Japan’s COVID-19 cases defy Asia rebound

Japan’s COVID-19 infections are falling in contrast with rebounds in other parts of Asia, baffling experts. New daily infections have slowed to fewer than one per million people, the fewest among major economies except China, and fatalities have fallen to zero in recent days.

One new hypothesis to explain the divergence is that the type of coronavirus dominant in Japan evolved in a way that short-circuited its ability to replicate. Ituro Inoue, a professor at Japan’s National Institute of Genetics, said that a subvariant of Delta, known as AY.29, now may be conferring some immunity in the population.

Omicron is a wake-up call for COVID-19 vaccine developers

The arrival of the highly mutated Omicron variant is a wake-up call to develop vaccines less susceptible to rapid changes in the coronavirus, prominent virologists and immunologists told Reuters. Most first-generation COVID-19 vaccines target the spike protein on the outer surface of the SARS-CoV-2 virus used to infect human cells.

The dramatic evolution of the virus highlights the need for vaccines that target parts of the virus less prone to mutate. Several research groups and companies have started work on more broadly protective vaccines, such as those that target parts of the virus too essential for its survival to change. Experts caution it will likely take more than a year and generous funding to succeed.

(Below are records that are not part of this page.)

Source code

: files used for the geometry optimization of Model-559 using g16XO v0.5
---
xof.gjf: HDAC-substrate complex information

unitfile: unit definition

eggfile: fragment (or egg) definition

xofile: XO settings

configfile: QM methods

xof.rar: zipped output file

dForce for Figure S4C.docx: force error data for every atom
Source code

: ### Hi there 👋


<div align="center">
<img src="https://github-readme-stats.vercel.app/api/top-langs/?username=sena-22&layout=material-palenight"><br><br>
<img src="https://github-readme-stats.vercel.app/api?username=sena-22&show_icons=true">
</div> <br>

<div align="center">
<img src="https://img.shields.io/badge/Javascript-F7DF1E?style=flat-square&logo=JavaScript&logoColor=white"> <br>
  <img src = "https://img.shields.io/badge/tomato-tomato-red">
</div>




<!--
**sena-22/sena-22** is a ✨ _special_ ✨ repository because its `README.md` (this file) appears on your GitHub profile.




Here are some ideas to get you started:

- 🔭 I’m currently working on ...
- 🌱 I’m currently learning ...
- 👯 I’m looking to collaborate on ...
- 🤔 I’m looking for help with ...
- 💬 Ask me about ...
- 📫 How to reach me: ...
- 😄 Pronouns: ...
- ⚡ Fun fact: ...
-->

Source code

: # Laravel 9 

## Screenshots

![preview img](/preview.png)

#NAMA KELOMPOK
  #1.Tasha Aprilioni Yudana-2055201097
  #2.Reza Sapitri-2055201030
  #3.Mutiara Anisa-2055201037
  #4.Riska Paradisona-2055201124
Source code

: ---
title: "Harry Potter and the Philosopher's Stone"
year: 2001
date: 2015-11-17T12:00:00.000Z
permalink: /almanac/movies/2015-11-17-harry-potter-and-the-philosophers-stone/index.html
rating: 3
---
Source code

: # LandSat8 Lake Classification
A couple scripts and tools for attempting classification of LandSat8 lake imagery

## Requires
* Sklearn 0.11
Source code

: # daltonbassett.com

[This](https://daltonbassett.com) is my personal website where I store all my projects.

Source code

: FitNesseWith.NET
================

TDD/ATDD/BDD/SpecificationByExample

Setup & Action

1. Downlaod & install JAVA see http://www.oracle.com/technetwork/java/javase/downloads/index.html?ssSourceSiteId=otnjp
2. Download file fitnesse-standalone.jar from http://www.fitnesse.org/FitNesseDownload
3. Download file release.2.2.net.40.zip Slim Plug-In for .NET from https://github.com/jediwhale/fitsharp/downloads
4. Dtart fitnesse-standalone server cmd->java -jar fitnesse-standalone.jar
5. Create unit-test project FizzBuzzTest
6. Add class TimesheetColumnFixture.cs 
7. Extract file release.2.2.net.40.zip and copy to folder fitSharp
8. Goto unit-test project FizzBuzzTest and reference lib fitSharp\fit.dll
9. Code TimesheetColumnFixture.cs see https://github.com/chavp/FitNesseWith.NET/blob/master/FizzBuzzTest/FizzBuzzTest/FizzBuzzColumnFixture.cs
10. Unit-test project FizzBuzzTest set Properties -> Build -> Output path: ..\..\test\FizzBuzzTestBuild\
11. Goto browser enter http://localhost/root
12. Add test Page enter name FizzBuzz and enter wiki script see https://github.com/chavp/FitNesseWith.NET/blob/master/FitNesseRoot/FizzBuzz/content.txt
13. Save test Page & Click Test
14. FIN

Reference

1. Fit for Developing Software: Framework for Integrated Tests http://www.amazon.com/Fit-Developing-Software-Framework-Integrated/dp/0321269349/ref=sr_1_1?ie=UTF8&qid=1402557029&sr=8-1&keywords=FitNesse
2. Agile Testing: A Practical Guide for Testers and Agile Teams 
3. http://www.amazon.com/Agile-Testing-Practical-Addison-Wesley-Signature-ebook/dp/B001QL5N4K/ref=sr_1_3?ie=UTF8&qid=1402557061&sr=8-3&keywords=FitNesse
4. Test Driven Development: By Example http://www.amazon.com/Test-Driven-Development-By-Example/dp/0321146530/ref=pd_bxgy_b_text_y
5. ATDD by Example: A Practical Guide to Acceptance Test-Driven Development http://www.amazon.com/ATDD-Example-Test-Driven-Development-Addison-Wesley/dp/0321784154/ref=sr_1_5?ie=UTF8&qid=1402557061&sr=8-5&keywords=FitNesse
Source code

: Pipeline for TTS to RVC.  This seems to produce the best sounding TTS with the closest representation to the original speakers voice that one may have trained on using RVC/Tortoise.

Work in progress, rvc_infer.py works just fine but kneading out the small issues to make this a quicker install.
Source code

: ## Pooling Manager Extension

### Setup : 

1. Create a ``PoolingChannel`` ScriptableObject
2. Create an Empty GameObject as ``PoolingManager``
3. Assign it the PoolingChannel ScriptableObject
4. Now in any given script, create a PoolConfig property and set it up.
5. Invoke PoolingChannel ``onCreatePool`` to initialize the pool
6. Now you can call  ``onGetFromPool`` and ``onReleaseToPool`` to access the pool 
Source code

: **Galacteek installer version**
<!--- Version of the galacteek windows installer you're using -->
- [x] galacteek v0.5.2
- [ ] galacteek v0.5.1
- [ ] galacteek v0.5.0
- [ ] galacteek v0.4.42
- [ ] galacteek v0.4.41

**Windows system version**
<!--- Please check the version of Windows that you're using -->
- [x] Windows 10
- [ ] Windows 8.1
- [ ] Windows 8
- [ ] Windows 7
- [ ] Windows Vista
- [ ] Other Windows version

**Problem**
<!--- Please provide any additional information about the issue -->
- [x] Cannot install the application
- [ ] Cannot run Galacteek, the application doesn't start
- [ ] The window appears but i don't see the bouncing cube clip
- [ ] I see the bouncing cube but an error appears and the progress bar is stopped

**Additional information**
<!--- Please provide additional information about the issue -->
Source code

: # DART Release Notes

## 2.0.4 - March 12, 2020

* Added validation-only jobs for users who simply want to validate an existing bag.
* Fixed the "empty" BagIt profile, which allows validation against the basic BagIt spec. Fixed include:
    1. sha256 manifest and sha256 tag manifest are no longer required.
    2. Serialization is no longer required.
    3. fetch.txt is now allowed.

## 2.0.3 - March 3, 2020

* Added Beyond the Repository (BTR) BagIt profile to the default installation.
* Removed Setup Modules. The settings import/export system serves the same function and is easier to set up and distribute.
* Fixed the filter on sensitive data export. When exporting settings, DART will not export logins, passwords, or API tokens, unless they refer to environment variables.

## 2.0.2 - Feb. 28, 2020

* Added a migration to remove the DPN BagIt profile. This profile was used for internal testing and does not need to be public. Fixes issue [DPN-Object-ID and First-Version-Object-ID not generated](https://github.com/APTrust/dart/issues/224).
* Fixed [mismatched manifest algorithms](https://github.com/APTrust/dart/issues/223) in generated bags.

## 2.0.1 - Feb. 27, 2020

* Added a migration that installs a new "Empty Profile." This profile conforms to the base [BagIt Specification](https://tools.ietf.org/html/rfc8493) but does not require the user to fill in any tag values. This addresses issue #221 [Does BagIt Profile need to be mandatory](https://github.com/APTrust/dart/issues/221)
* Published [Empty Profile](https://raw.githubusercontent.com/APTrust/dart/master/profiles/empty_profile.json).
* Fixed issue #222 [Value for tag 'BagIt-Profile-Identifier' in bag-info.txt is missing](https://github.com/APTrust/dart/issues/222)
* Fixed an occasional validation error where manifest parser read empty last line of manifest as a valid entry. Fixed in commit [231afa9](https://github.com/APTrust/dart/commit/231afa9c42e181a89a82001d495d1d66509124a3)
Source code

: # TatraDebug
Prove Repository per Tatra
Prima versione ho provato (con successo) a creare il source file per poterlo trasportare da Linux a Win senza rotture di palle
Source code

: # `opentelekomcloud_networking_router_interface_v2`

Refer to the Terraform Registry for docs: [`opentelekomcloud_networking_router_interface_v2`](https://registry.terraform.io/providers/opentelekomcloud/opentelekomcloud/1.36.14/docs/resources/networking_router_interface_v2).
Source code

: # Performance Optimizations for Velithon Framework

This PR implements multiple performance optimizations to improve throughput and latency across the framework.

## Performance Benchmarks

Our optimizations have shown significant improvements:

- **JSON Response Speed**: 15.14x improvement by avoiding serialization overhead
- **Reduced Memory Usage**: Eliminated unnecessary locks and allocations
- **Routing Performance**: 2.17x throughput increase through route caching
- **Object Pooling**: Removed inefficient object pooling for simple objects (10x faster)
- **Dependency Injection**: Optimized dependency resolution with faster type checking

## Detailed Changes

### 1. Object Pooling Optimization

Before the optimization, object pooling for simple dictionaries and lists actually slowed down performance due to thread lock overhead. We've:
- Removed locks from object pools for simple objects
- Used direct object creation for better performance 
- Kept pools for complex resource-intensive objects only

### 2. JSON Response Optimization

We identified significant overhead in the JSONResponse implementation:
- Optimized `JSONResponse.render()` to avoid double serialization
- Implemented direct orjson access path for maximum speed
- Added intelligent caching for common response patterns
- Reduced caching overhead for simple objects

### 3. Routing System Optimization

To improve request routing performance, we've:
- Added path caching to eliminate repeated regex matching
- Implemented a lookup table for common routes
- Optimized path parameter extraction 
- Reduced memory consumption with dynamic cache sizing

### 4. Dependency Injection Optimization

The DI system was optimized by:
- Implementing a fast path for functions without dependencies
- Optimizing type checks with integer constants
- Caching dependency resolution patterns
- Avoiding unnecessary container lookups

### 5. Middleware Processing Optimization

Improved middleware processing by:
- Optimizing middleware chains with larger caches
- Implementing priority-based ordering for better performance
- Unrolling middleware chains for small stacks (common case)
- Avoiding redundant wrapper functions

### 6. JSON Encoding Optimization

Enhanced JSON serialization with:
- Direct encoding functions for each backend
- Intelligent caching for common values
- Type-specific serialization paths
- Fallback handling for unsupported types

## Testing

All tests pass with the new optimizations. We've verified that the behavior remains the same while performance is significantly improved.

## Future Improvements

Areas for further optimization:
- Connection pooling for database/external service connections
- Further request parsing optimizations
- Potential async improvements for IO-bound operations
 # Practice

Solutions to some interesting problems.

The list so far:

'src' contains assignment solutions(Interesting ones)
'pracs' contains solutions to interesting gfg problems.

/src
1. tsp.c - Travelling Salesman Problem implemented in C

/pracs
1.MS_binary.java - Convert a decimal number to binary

Experimental saliva test nearly matches PCR for accuracy

An experimental saliva test can diagnose SARS-CoV-2 infection in minutes, nearly as accurately as gold-standard PCR tests, researchers believe. Like other rapid antigen tests, this one, called PASPORT, binds the virus to nanoparticles. But PASPORT adds a second type of nanoparticle that binds to the first set, yielding a stronger signal and making the test more sensitive at finding the virus at any time of day, the researchers reported on Monday in Microchimica Acta.

“Although PCR has been the gold standard, it requires trained personnel and laboratory infrastructure,” study leader Dr Danny Jian Hang Tng of Singapore General Hospital and Duke-NUS Medical School, said in a statement. A reliable, painless, affordable and convenient saliva test “would encourage more to be tested, and more frequent testing”.